# How's that "Jihad" Thing Working Out For You?



## Marauder06 (Jul 27, 2007)

_"There is no jihad. We are just instruments of death," he said. 

Today, he says, he has changed his mind about waging jihad, or holy war, and wants other young Muslims to know it. He wants them to see his disfigured face and fingerless hands, *to hear how he was tricked into driving the truck on a fatal mission*, to believe his contrition over having put his family through the agony of believing he was dead. 

_

http://www.msnbc.msn.com/id/19990697/

_At the time he was first approached to join the insurgency, al-Shayea was already becoming a devout Muslim in his ultraconservative town of Buraida. He grew a beard, prayed five times a day and stopped listening to Arabic love songs he used to enjoy. He was 19 and jobless. 

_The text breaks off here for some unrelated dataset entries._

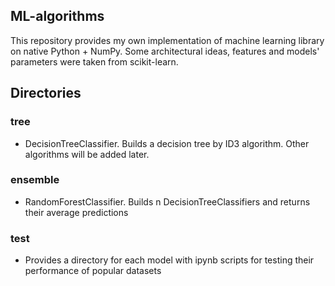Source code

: ## ML-algorithms
This repository provides my own implementation of machine learning library on native Python + NumPy. Some architectural ideas, features and models' parameters
were taken from scikit-learn.

## Directories

### tree 
- DecisionTreeClassifier. Builds a decision tree by ID3 algorithm. Other algorithms will be added later.

### ensemble
- RandomForestClassifier. Builds n DecisionTreeClassifiers and returns their average predictions  


### test
- Provides a directory for each model with ipynb scripts for testing their performance of popular datasets 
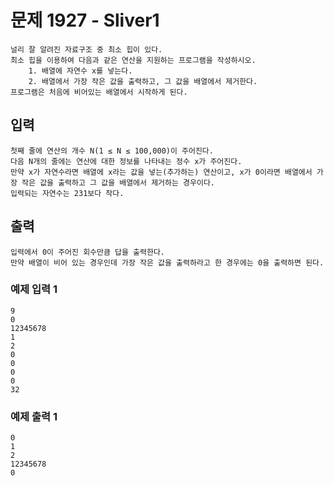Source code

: # 문제 1927 - Sliver1
    널리 잘 알려진 자료구조 중 최소 힙이 있다. 
    최소 힙을 이용하여 다음과 같은 연산을 지원하는 프로그램을 작성하시오.
        1. 배열에 자연수 x를 넣는다.
        2. 배열에서 가장 작은 값을 출력하고, 그 값을 배열에서 제거한다.
    프로그램은 처음에 비어있는 배열에서 시작하게 된다.
## 입력
    첫째 줄에 연산의 개수 N(1 ≤ N ≤ 100,000)이 주어진다. 
    다음 N개의 줄에는 연산에 대한 정보를 나타내는 정수 x가 주어진다. 
    만약 x가 자연수라면 배열에 x라는 값을 넣는(추가하는) 연산이고, x가 0이라면 배열에서 가장 작은 값을 출력하고 그 값을 배열에서 제거하는 경우이다. 
    입력되는 자연수는 231보다 작다.

## 출력
    입력에서 0이 주어진 회수만큼 답을 출력한다. 
    만약 배열이 비어 있는 경우인데 가장 작은 값을 출력하라고 한 경우에는 0을 출력하면 된다.

### 예제 입력 1
    9
    0
    12345678
    1
    2
    0
    0
    0
    0
    32
### 예제 출력 1
    0
    1
    2
    12345678
    0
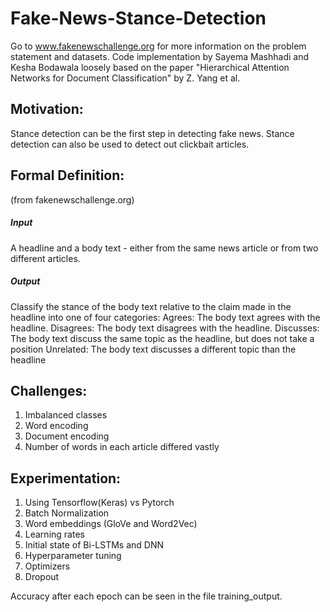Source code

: # Fake-News-Stance-Detection
Go to www.fakenewschallenge.org for more information on the problem statement and datasets.
Code implementation by Sayema Mashhadi and Kesha Bodawala loosely based on the paper "Hierarchical Attention Networks for Document Classification" by Z. Yang et al.

## Motivation:
Stance detection can be the first step in detecting fake news. Stance detection can also be used to detect out clickbait articles.


## Formal Definition:
(from fakenewschallenge.org)
##### Input
A headline and a body text - either from the same news article or from two different articles.
##### Output
Classify the stance of the body text relative to the claim made in the headline into one of four categories:
Agrees: The body text agrees with the headline.
Disagrees: The body text disagrees with the headline.
Discusses: The body text discuss the same topic as the headline, but does not take a position
Unrelated: The body text discusses a different topic than the headline

## Challenges:
1. Imbalanced classes
2. Word encoding
3. Document encoding
4. Number of words in each article differed vastly

## Experimentation:
1. Using Tensorflow(Keras) vs Pytorch
2. Batch Normalization
3. Word embeddings (GloVe and Word2Vec)
4. Learning rates 
5. Initial state of Bi-LSTMs and DNN
6. Hyperparameter tuning
7. Optimizers
8. Dropout
 
Accuracy after each epoch can be seen in the file training_output.
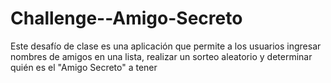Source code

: # Challenge--Amigo-Secreto
Este desafío de clase es una aplicación que permite a los usuarios ingresar nombres de amigos en una lista, realizar un sorteo aleatorio y determinar quién es el "Amigo Secreto" a tener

"Then he asked us a question: 'Those who want to carry out martyrdom (suicide) attacks, raise your hands,"' said al-Shayea. "No one did." 

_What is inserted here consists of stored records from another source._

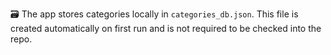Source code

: 🗃️ The app stores categories locally in `categories_db.json`. This file is created automatically on first run and is not required to be checked into the repo.
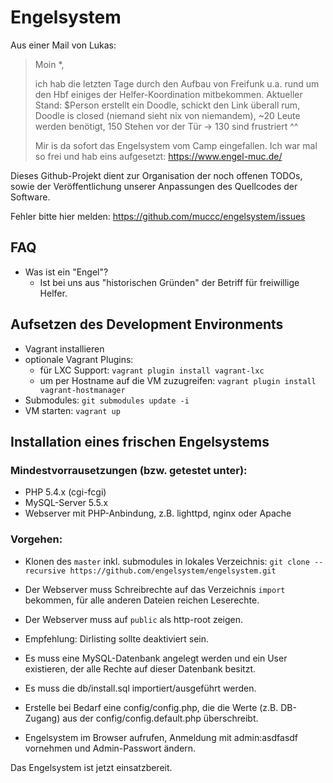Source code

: # Engelsystem

Aus einer Mail von Lukas:

> Moin *,
> 
> ich hab die letzten Tage durch den Aufbau von Freifunk u.a. rund um den Hbf einiges der Helfer-Koordination mitbekommen.
> Aktueller Stand: $Person erstellt ein Doodle, schickt den Link überall rum, Doodle is closed (niemand sieht nix von niemandem), ~20 Leute werden benötigt, 150 Stehen vor der Tür -> 130 sind frustriert ^^
> 
> Mir is da sofort das Engelsystem vom Camp eingefallen. Ich war mal so
> frei und hab eins aufgesetzt: https://www.engel-muc.de/

Dieses Github-Projekt dient zur Organisation der noch offenen TODOs, sowie der Veröffentlichung unserer Anpassungen des Quellcodes der Software.

Fehler bitte hier melden: https://github.com/muccc/engelsystem/issues

## FAQ

* Was ist ein "Engel"? 
  * Ist bei uns aus "historischen Gründen" der Betriff für freiwillige Helfer.

## Aufsetzen des Development Environments

 * Vagrant installieren
 * optionale Vagrant Plugins:
   * für LXC Support: `vagrant plugin install vagrant-lxc`
   * um per Hostname auf die VM zuzugreifen: `vagrant plugin install vagrant-hostmanager`
 * Submodules: `git submodules update -i`
 * VM starten: `vagrant up`

## Installation eines frischen Engelsystems

### Mindestvorrausetzungen (bzw. getestet unter):
 * PHP 5.4.x (cgi-fcgi)
 * MySQL-Server 5.5.x
 * Webserver mit PHP-Anbindung, z.B. lighttpd, nginx oder Apache

### Vorgehen:
 * Klonen des `master` inkl. submodules in lokales Verzeichnis: `git clone --recursive https://github.com/engelsystem/engelsystem.git`
 * Der Webserver muss Schreibrechte auf das Verzeichnis `import` bekommen, für alle anderen Dateien reichen Leserechte.
 * Der Webserver muss auf `public` als http-root zeigen.

 * Empfehlung: Dirlisting sollte deaktiviert sein.
 * Es muss eine MySQL-Datenbank angelegt werden und ein User existieren, der alle Rechte auf dieser Datenbank besitzt.
 * Es muss die db/install.sql importiert/ausgeführt werden.
 * Erstelle bei Bedarf eine config/config.php, die die Werte (z.B. DB-Zugang) aus der config/config.default.php überschreibt.
 * Engelsystem im Browser aufrufen, Anmeldung mit admin:asdfasdf vornehmen und Admin-Passwort ändern.

Das Engelsystem ist jetzt einsatzbereit.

Two al-Qaida militants drove with al-Shayea, but then jumped out 1,000 yards (meters) from where he was supposed to park the truck and fled in a waiting car. 

"I felt something bad was about to happen," he said. 

The farther he drove, the more nervous he got until, 60 feet (20 meters) from the embassy, an explosion -- believed triggered from afar -- turned the back of the tanker into a fireball. _


I hear reports of this every once in a while, they can't get enough suicide bombers (thankfully) so they blow up some unwitting schmuck who thinks he's conducting some other type of operation.


----------